Tampoco, ¿eh? Si vas, por ejemplo, a las universidades estadounidenses, en sus áreas de investigación los científicos, incluso los ingenieros, en su gran mayoría son indios y chinos. También hay un problema con esto en Estados Unidos.

¿Este problema en la región tiene que ver con una especie de ‘Latin American way of life’?

Tiene que ver con una idealización de las humanidades, que no está mal. No estoy diciendo que tengamos que dejar de enseñar humanidades, pero tenemos que idealizar también la ciencia y la técnica, porque esas son los que producen la innovación y las que sacan a los países de la pobreza y la mediocridad. Nuestro déficit actual no es en filósofos, es en ingenieros mecatrónicos y en científicos especializados en nanotecnología, por ejemplo. Pero antes de llegar a eso tenemos que poner la educación y la innovación en el centro de nuestra agenda política, y no lo estamos haciendo.

¿Parece que es un problema latinoamericano el de superponer etapas posteriores cuando todavía lo básico no está bien afirmado?

El otro día entrevisté para mi programa de CNN a Pedro Pablo Kuc-zynski (presidente electo de Perú) y me decía que en el año 1900 América Latina representaba el ocho por ciento del comercio mundial, y 116 años después representamos exactamente lo mismo. No hemos avanzado un ápice. Cero. ¿Por qué? Porque estamos exportando productos, no estamos diversificando nuestra economía. Estamos exportando materias primas, igual que cuando nos independizamos de España. Lo terrible es que este no es un tema central de nuestras agendas políticas. En cada país estamos debatiendo todo tipo de temas políticos menos el que es más importante, que es este.

Temas políticos y hasta ideológicos. Mira a Colombia, por ejemplo. En los periódicos de estos días las primeras ocho páginas son sobre la paz. A mí me parece fantástico que haya negociaciones de paz y me parece buenísimo que haya un intento de pacificar el país. Pero me preocupa que Colombia se haya convertido en los últimos tres años en un país monotemático. No se habla de ningún otro tema. La paz es importante, pero no es suficiente para el desarrollo de Colombia. Cuando se firme el papel final, no van a llover las inversiones a Colombia si no hay un mayor esfuerzo por mejorar la educación, la innovación y todas aquellas cosas que permitan exportar productos que realmente se coticen en los mercados internacionales.

En Colombia, desde hace algún tiempo, se vienen dando pasos para incentivar la creación de ‘Startups’ y promoción de la iniciativa individual, pero no son de la envergadura que uno desearía. ¿Cree usted que con la firma del acuerdo de paz uno de los pasos siguientes sería invertir más en esa clase de programas?

Por supuesto que sí, pero eso se debió haber hecho mucho antes de la llegada de la paz. Me temo que la paz lo está eclipsando todo y eso está mal.

En “¡Crear o Morir!" usted resalta el ejemplo de Brasil como país que ha dado pasos adelante en su desarrollo, y una muestra de eso es que tiene un programa aeroespacial que coopera con los de las grandes potencias...

Ellos producen muchos más Ph. D., muchos más doctorados por año que cualquier otro país latinoamericano. Eso es de admirar.
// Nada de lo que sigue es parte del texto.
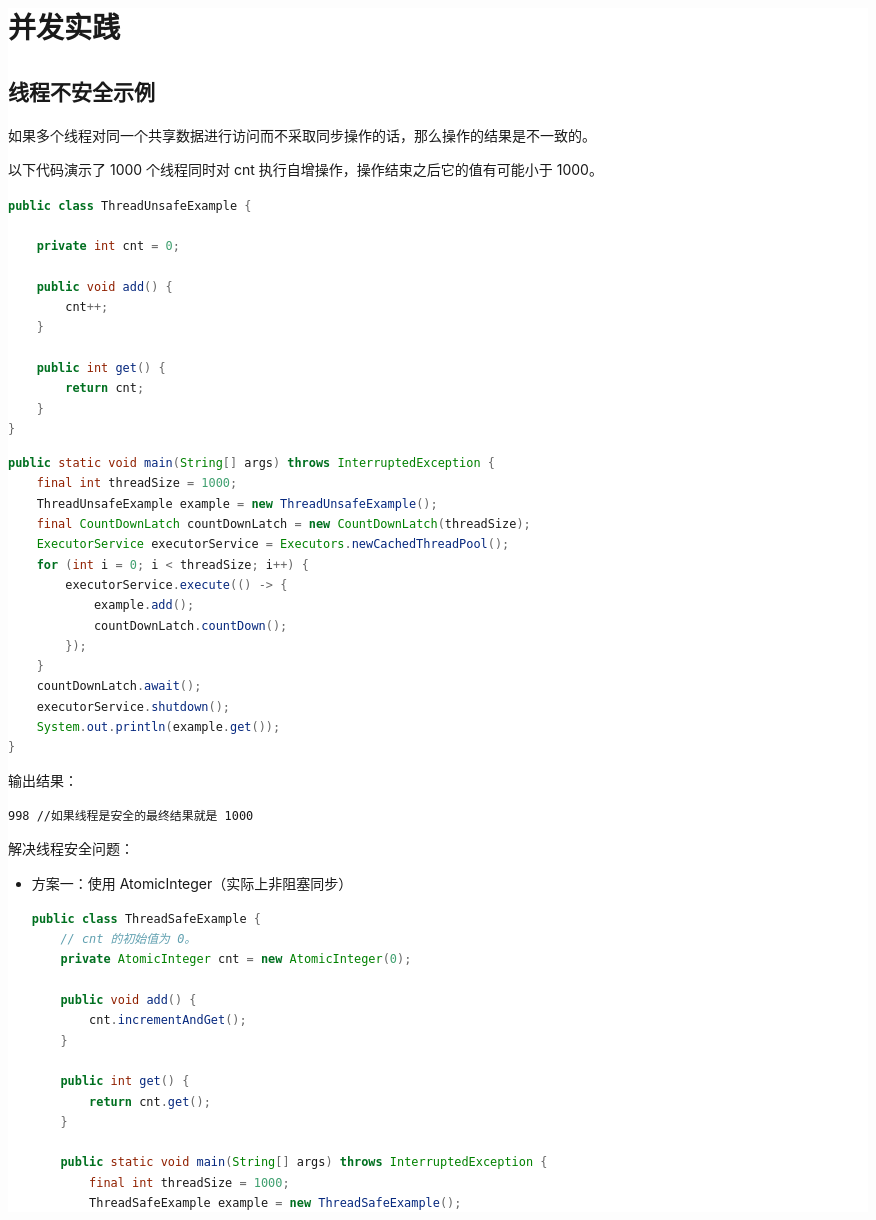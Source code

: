 # 并发实践

## 线程不安全示例

如果多个线程对同一个共享数据进行访问而不采取同步操作的话，那么操作的结果是不一致的。

以下代码演示了 1000 个线程同时对 cnt 执行自增操作，操作结束之后它的值有可能小于 1000。

```java
public class ThreadUnsafeExample {

    private int cnt = 0;

    public void add() {
        cnt++;
    }

    public int get() {
        return cnt;
    }
}
```

```java
public static void main(String[] args) throws InterruptedException {
    final int threadSize = 1000;
    ThreadUnsafeExample example = new ThreadUnsafeExample();
    final CountDownLatch countDownLatch = new CountDownLatch(threadSize);
    ExecutorService executorService = Executors.newCachedThreadPool();
    for (int i = 0; i < threadSize; i++) {
        executorService.execute(() -> {
            example.add();
            countDownLatch.countDown();
        });
    }
    countDownLatch.await();
    executorService.shutdown();
    System.out.println(example.get());
}
```

输出结果：

```html
998 //如果线程是安全的最终结果就是 1000
```

解决线程安全问题：

- 方案一：使用 AtomicInteger（实际上非阻塞同步）

  ```java
  public class ThreadSafeExample {
      // cnt 的初始值为 0。
      private AtomicInteger cnt = new AtomicInteger(0);
  
      public void add() {
          cnt.incrementAndGet();
      }
  
      public int get() {
          return cnt.get();
      }
  
      public static void main(String[] args) throws InterruptedException {
          final int threadSize = 1000;
          ThreadSafeExample example = new ThreadSafeExample();
  ```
Otro grave defecto que usted menciona es que las universidades de la región no figuran ni siquiera entre las cien mejores del mundo. ¿Qué es lo que pasa?

En el nuevo ranquin del THE (Times Higher Education), la mejor universidad latinoamericana está ubicada entre el puesto 500 al 600. Esto se da cuando Brasil es la octava economía del mundo, y México, la decimotercera.

Deberíamos tener universidades entre las mejores cien. Tenemos que ponernos las pilas y rápido.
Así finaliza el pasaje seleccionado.